А люди вокруг тем временем обустраивались на новом месте. Развязывали свои узлы, доставали провизию. Один только вид еды менял выражение их лиц. И лица эти не становились ни лучше, ни добрее. Особенно у одного старика в вылинявшем лапсердаке и шляпе с наушниками – он настороженно оглядывался по сторонам, словно ожидая нападения на свою территорию. Вокруг его соседа сгрудилась большая семья, сидевшая так тесно, что образовался единый круг. Замкнув его, все дружно, как по команде принялись жевать, так что до Хаймека доносилось только всеобщее чавканье и хруст. Они прикрывали еду руками и яростно двигали челюстями, и уши при этом у них ходили вверх и вниз. На зубах хрустели сухари. Старики и дети, каждый склонялся над своей порцией, отгораживаясь от соседей и всего мира…
Но были и другие.
Те, у кого не было что развернуть.
У кого не было, чем хрустеть.
Даже сухарями.
Эти, другие, сидели молча, переводя взгляд со стен на потолочные балки, а с потолочных балок на пол. В воздухе не было иных звуков, кроме чмоканья и хруста, да еще редких замечаний, которые взрослые делали детям.
«Шмулик, не ешь так быстро…»
«Абраша, не бегай с куском…»
Хаймек смотрел на выгнувшиеся дугой спины, на локти, упершиеся в колени, на двигающиеся непрерывно челюсти и уши.
– Почему у них такие сердитые лица? – подумал он. – На что они сердятся? И на кого? Может быть, они сердятся на меня?

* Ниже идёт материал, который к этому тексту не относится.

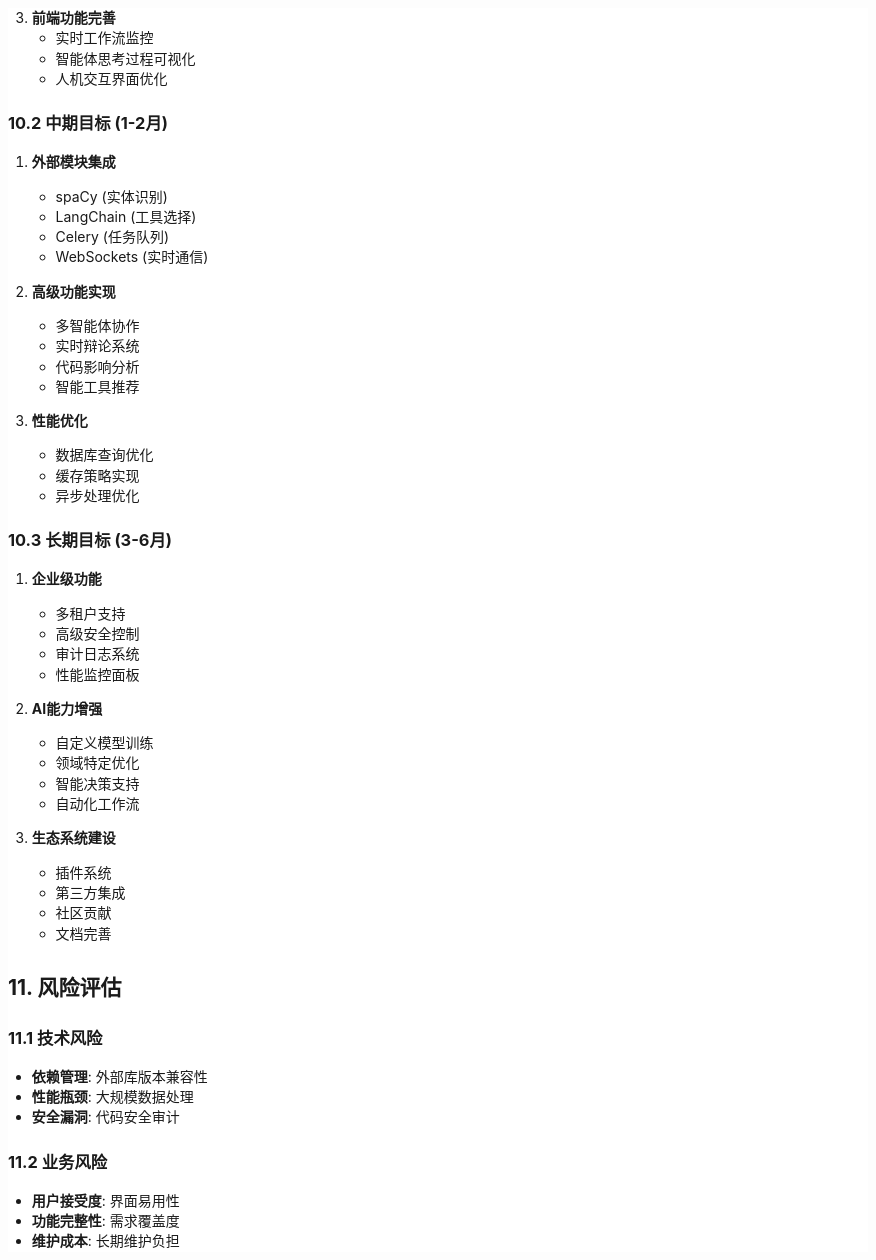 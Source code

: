 3. **前端功能完善**
   - 实时工作流监控
   - 智能体思考过程可视化
   - 人机交互界面优化

### 10.2 中期目标 (1-2月)
1. **外部模块集成**
   - spaCy (实体识别)
   - LangChain (工具选择)
   - Celery (任务队列)
   - WebSockets (实时通信)

2. **高级功能实现**
   - 多智能体协作
   - 实时辩论系统
   - 代码影响分析
   - 智能工具推荐

3. **性能优化**
   - 数据库查询优化
   - 缓存策略实现
   - 异步处理优化

### 10.3 长期目标 (3-6月)
1. **企业级功能**
   - 多租户支持
   - 高级安全控制
   - 审计日志系统
   - 性能监控面板

2. **AI能力增强**
   - 自定义模型训练
   - 领域特定优化
   - 智能决策支持
   - 自动化工作流

3. **生态系统建设**
   - 插件系统
   - 第三方集成
   - 社区贡献
   - 文档完善

## 11. 风险评估

### 11.1 技术风险
- **依赖管理**: 外部库版本兼容性
- **性能瓶颈**: 大规模数据处理
- **安全漏洞**: 代码安全审计

### 11.2 业务风险
- **用户接受度**: 界面易用性
- **功能完整性**: 需求覆盖度
- **维护成本**: 长期维护负担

Он хотел, но не мог отвести взгляда от рук, подносящих еду ко рту.
– Хаймек, – услышал он голос отца.
– Да, папа.
– Иди сюда. Некрасиво заглядывать людям в рот, когда они едят.
Хаймек не успел ответить, потому что в эту минуту вернулся господин Давыдович. Потирая руки, он громогласно возвестил:
– Ну, что я говорил! Перегородки таки будут. Будут!
Ночью, когда Хаймек растянулся на деревянном полу, накрывшись папиным пальто, его то и дело будили бубнившие вокруг него возбужденные голоса. Высокие и низкие, спокойные и визгливые, они обсуждали грядущее обустройство. Заключительное решение густым басом объявлял господин Давыдович.
– Штарбман! Больше два на два ты не получишь.
Невидимый Штарбман отзывался умоляющим голосом:
– Нас же двое душ и три чемодана…
– Штарбман! Больше два на два ты не получишь.
– Но этого хватит только чтобы лежать, не двигаясь, господин Давыдович… А мы все-таки живые люди! Живые люди…
По тому, как задрожал пол, Хаймек понял, что господин Давыдович встал на ноги. Медленно отделяя слова, он процедил:
– Если вам не нравится это место, Штарбман, вы имеете право вернуться домой…
Наступившую тишину разбил одиночный смешок. После чего воздух наполнился гулом, в котором отдельные слова были неразличимы.
К следующей ночи перегородка, доходившая до самого потолка, надежно отделила господина Давыдовича от остальных обитателей барака.
Последующие дни были поистине днями голода. Поскольку работа еще не начиналась, продовольственная пайка переселенцам не выдавалась тоже, и каждый перебивался, как мог – у кого было, что есть, тот ел, у кого еды было в обрез, старался сэкономить и растянуть то, что было, а у кого не было ничего, сидел в углу или возле перегородки и старался не смотреть в щели, чтобы не видеть тех, кому в жизни повезло больше. Хаймек крошечными порциями откусывал черный сухарь, замоченный в кипятке. Один сухарь на завтрак, один на обед, один на ужин. Между завтраком и обедом, между обедом и ужином он непрерывно думал о еде.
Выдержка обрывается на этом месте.